The trouble is, outside Italy there's little opportunity for domestic hook-ups. Attempts in Britain and France would be blocked for regulatory reasons because those markets are already controlled by several main players. Spain has a network of loosely affiliated mutuals that control about half of the market. The German network of regional banks isn't accountable to shareholders, so they don't face pressure to merge.
DOWN TO A HANDFUL. Analysts figure these conditions will force the bigger banks to venture across borders to find merger partners. By the end of the decade, said Nick Sandall, head of retail banking at Deloitte, there will be only "a handful" of big players on the European retail banking scene.
Though nearly 19% of the region's banks ceased operations between 1999 and 2004, Deloitte figures 8% more are set to go through 2009. "They're all looking behind their backs and asking how they can survive," said Louis Capital's Kamran Butt. Midsize financial institutions with a market capitalization between $26 billion and $64 billion will be prime targets, he says.

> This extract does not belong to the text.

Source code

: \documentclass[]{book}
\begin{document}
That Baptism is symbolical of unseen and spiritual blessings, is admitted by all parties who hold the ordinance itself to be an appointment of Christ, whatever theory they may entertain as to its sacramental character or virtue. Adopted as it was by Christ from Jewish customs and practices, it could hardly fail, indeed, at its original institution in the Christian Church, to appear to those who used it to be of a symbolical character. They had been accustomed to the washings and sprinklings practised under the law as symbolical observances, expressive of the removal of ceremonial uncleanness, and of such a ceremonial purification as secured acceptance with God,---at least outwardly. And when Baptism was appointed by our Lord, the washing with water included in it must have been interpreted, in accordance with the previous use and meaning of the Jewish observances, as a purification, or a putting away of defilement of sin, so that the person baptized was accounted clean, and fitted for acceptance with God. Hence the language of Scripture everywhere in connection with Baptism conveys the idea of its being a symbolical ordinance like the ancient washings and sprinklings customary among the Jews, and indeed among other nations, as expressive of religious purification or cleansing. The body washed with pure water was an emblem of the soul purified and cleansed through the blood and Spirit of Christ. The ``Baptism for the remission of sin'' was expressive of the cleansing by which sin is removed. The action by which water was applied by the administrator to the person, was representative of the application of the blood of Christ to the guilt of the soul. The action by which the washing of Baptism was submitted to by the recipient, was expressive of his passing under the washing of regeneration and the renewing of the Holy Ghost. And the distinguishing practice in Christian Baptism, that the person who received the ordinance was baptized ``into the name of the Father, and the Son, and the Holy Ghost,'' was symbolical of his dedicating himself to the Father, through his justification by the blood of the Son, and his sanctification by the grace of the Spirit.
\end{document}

NEXT STEPS. And speculation is coming thick and fast. Shares of Royal Bank of Scotland rose on Aug. 30 after a German financial newsletter said the Britain-based bank may be interested in Germany's Deutsche Postbank. Commerzbank is also a prime takeover candidate in Germany, analysts say. In Britain, meanwhile, banks that were at the forefront of M&A activity in the early part of this decade such as Lloyds TSB (LYG) and Barclays (BCS) now find they may be too small to survive.
Back in Italy, Santander, which has long harbored ambitions there, and Crédit Agricole, are both likely to start sniffing around as the Bank of Italy governor, Mario Draghi, encourages consolidation. Banca Popolare Italiana has considered merging with other Italian banks and reportedly will meet with advisers Aug. 31 to discuss the next step.